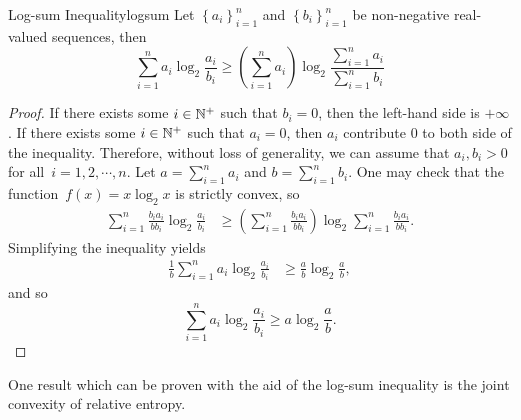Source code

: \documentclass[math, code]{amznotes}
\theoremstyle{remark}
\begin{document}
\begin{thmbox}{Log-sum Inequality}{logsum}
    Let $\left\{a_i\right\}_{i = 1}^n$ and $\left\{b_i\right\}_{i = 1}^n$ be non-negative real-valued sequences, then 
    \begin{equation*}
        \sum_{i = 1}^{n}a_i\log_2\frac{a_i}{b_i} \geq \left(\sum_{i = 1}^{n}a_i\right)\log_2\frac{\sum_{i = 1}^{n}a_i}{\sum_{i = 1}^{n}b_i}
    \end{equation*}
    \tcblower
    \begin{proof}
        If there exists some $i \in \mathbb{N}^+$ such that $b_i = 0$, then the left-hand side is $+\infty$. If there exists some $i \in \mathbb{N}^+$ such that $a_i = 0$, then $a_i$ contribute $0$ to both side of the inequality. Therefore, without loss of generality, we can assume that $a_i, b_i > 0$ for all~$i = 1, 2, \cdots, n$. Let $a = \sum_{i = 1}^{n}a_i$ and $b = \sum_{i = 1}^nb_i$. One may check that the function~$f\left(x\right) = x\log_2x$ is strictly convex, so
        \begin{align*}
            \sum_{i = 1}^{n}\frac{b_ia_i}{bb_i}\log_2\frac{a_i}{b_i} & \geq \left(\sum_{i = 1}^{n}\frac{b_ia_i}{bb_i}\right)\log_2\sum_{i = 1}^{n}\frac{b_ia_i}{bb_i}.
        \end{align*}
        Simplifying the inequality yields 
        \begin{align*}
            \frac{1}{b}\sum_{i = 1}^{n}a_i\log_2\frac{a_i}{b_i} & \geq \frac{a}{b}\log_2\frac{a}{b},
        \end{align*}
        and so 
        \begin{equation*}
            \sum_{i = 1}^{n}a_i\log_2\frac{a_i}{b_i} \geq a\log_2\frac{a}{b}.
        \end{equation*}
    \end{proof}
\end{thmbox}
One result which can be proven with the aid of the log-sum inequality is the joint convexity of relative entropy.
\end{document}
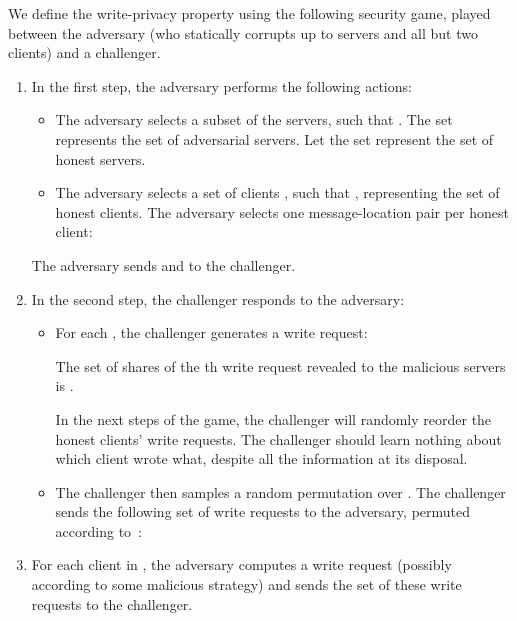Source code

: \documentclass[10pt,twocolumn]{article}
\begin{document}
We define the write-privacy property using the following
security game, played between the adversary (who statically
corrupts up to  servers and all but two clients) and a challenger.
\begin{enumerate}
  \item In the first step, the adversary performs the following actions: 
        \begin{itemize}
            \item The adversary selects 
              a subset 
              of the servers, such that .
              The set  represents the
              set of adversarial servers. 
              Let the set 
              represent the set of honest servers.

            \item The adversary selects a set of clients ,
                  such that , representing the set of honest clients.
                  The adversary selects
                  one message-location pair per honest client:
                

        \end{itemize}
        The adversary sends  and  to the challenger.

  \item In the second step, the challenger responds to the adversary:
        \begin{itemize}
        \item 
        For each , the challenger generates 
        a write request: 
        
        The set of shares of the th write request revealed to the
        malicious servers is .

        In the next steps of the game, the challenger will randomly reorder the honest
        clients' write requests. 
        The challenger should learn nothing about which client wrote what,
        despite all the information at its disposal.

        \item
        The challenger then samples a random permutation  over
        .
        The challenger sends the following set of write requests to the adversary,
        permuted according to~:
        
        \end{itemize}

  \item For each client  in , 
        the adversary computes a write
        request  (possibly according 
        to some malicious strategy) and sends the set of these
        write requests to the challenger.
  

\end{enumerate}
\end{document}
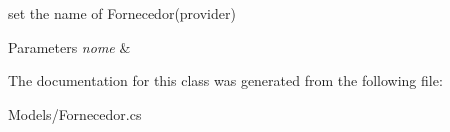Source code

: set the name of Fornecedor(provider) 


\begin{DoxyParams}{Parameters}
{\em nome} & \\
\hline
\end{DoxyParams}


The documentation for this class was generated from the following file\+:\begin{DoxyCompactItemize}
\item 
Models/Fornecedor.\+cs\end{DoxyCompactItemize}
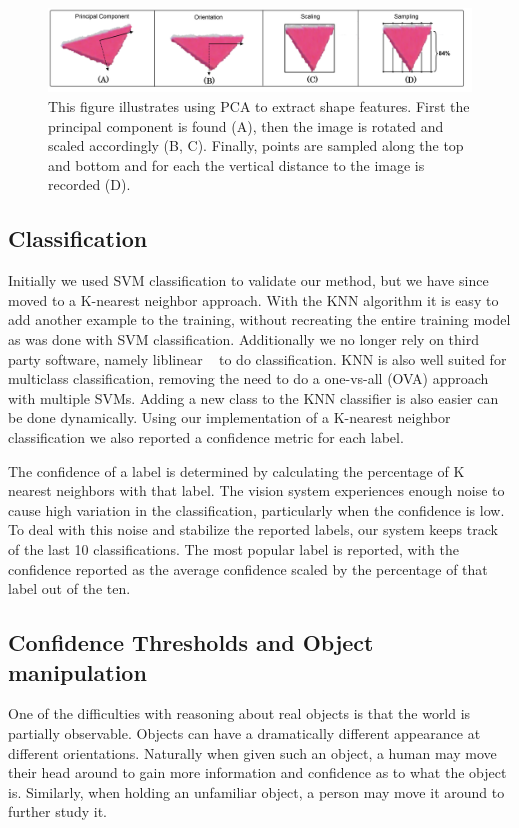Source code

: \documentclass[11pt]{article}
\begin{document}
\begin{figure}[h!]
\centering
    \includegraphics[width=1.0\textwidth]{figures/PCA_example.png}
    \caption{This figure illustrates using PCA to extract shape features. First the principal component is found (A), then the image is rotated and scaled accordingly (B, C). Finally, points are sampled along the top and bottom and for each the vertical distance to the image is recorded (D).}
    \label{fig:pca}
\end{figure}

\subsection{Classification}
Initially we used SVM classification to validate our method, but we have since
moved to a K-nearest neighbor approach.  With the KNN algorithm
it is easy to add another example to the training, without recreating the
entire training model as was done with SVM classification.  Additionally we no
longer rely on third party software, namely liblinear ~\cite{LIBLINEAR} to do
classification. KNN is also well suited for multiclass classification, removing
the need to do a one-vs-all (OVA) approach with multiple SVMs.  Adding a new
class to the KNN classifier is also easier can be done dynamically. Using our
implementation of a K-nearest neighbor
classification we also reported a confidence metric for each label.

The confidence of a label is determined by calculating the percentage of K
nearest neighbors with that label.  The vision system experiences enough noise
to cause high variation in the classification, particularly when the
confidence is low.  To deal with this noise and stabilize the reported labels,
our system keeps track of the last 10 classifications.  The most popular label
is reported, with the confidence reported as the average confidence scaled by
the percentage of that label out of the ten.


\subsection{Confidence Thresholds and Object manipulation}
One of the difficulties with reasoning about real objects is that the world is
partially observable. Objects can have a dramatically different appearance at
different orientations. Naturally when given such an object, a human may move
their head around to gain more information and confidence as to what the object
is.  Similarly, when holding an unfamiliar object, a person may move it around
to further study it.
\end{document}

━━━━━━━━

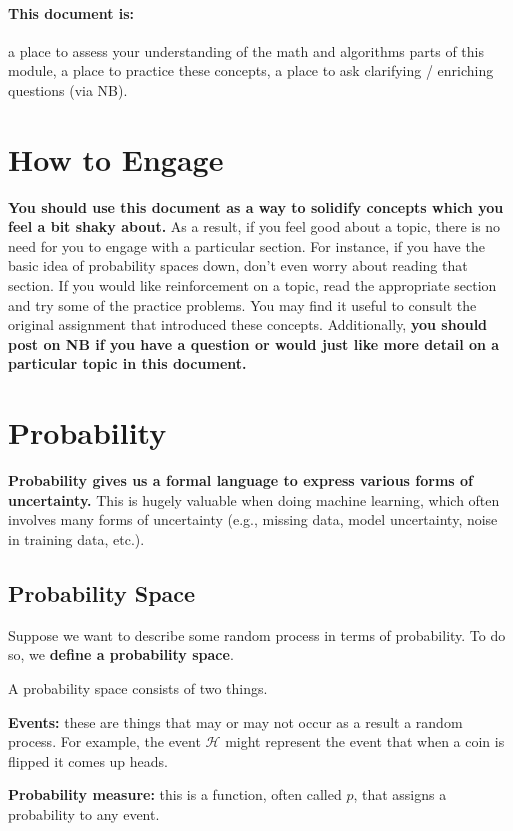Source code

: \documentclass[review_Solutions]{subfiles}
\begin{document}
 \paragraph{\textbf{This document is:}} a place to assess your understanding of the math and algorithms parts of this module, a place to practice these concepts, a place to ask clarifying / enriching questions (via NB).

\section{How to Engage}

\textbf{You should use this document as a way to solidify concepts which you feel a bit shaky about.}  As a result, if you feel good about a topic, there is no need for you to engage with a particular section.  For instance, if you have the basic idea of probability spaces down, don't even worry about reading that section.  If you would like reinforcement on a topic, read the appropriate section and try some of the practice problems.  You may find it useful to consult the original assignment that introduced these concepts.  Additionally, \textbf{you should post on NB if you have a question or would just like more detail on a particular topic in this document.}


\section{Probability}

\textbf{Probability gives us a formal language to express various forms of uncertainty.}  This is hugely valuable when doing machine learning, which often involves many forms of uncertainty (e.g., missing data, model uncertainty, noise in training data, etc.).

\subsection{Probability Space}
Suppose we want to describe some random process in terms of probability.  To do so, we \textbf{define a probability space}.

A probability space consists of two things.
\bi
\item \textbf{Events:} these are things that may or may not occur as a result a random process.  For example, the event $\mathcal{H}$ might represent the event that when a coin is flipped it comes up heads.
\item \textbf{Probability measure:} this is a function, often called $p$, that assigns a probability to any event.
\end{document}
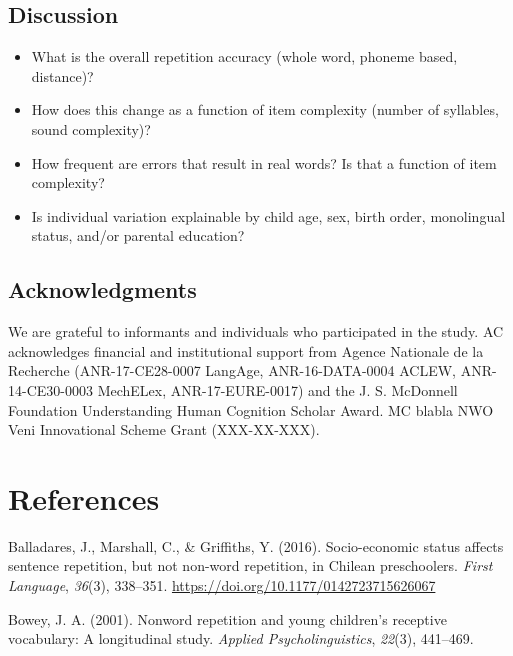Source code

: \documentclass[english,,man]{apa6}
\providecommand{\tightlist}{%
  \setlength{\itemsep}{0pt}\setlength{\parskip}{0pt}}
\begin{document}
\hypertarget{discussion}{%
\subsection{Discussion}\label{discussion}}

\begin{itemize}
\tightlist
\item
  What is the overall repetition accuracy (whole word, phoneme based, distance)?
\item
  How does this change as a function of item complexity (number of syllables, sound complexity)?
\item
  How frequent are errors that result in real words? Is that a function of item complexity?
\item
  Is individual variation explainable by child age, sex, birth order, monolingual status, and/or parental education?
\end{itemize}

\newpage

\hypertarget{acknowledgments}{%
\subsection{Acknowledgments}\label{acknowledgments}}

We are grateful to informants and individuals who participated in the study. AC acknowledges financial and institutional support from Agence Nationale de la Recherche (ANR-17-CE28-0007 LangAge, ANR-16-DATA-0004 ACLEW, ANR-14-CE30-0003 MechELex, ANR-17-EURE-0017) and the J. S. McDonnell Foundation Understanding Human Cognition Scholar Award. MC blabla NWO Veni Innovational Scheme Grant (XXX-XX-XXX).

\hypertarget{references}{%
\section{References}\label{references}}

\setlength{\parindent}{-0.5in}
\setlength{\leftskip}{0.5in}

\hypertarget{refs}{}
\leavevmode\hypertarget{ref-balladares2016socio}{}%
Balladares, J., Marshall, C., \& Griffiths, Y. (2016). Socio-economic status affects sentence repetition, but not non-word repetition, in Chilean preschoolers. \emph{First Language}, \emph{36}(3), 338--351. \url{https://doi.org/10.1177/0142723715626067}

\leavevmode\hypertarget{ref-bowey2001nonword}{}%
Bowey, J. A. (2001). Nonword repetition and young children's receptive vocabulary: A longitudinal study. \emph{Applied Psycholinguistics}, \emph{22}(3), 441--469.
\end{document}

━━━━━━━━

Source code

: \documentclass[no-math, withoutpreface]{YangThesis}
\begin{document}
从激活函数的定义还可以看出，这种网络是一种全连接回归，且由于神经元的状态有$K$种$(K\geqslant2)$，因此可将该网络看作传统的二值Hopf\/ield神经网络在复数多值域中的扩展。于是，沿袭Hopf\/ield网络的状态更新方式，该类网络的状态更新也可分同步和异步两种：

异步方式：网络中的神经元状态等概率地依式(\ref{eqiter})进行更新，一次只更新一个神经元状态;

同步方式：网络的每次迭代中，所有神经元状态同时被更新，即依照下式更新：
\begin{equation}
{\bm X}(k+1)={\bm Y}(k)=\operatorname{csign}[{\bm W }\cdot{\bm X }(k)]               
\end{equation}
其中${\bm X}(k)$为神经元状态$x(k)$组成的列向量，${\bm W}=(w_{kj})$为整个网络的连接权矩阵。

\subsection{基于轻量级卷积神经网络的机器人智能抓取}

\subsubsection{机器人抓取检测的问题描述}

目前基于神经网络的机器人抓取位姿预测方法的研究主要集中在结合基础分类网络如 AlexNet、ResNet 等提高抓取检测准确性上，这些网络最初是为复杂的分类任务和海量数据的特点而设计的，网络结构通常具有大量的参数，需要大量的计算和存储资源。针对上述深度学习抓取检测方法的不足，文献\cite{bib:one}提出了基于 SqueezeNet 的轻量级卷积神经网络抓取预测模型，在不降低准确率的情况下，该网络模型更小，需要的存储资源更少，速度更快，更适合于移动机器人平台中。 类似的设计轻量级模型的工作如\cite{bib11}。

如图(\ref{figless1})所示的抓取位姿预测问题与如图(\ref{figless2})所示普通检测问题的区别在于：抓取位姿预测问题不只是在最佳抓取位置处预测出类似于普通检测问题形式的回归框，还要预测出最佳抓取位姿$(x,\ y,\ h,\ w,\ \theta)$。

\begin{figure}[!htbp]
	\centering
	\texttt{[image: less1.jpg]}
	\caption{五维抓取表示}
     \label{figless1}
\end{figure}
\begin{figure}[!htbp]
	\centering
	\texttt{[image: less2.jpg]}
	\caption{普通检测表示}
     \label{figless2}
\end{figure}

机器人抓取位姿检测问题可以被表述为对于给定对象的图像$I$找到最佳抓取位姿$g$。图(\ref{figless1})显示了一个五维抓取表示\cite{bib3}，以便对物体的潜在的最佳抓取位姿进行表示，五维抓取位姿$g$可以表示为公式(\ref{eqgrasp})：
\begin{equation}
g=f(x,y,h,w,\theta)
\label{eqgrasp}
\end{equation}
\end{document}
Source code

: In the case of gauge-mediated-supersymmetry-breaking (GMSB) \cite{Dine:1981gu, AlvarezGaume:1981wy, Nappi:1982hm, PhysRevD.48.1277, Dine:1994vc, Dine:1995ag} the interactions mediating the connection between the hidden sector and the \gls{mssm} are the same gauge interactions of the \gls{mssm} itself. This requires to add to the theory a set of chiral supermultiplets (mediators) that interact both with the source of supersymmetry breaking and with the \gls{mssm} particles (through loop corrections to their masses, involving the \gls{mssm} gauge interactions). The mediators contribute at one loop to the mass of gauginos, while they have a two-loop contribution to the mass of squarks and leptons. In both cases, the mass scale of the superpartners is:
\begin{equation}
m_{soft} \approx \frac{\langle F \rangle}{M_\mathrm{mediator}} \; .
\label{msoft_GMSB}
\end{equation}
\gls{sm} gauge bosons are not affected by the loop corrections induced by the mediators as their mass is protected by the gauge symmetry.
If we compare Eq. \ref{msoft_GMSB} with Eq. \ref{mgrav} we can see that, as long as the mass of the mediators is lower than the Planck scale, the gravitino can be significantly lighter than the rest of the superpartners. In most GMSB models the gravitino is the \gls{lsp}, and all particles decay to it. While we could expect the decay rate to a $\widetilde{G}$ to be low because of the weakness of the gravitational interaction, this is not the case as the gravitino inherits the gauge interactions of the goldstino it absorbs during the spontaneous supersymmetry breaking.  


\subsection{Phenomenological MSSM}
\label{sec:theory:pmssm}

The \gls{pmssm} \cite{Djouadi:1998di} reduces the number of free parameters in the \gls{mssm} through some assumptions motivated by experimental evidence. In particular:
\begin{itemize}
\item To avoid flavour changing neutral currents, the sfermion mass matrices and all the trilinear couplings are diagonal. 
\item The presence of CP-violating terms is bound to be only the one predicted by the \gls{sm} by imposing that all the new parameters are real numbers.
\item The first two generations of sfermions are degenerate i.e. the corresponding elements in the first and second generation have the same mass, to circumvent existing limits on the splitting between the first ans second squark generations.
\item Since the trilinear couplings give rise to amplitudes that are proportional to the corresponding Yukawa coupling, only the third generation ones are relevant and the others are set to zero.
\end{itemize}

━━━━━━━━

**Task statement**:
Go line by line through the data above and report each one that holds the string "repetition".

**Task response**:
  What is the overall repetition accuracy (whole word, phoneme based, distance)?
Balladares, J., Marshall, C., \& Griffiths, Y. (2016). Socio-economic status affects sentence repetition, but not non-word repetition, in Chilean preschoolers. \emph{First Language}, \emph{36}(3), 338--351. \url{https://doi.org/10.1177/0142723715626067}
Bowey, J. A. (2001). Nonword repetition and young children's receptive vocabulary: A longitudinal study. \emph{Applied Psycholinguistics}, \emph{22}(3), 441--469.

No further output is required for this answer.